» WHAT YOU HAVE TO DO
Determine how many lines in the records include "mathbb". Write the number and nothing more.

» DATA IN THIS EXERCISE
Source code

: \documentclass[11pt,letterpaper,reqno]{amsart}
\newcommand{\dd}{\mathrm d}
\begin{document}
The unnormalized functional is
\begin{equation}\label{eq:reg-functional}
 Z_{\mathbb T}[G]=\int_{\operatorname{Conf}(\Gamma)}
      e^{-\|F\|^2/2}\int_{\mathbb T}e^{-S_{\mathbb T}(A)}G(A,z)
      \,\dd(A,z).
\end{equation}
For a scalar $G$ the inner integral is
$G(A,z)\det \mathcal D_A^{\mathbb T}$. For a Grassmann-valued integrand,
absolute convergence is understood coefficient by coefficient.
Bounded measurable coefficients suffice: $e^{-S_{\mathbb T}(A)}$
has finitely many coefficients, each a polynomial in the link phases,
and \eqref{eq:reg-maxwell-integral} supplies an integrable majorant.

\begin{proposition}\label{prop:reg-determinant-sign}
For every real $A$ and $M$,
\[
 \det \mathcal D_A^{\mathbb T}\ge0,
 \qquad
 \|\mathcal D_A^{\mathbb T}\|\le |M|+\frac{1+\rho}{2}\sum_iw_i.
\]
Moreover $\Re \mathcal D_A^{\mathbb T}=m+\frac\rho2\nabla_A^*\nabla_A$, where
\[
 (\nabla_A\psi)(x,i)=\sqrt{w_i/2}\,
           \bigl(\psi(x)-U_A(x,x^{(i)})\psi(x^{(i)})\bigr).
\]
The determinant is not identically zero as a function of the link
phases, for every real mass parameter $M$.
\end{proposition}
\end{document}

» RESULT OF THE EXERCISE
7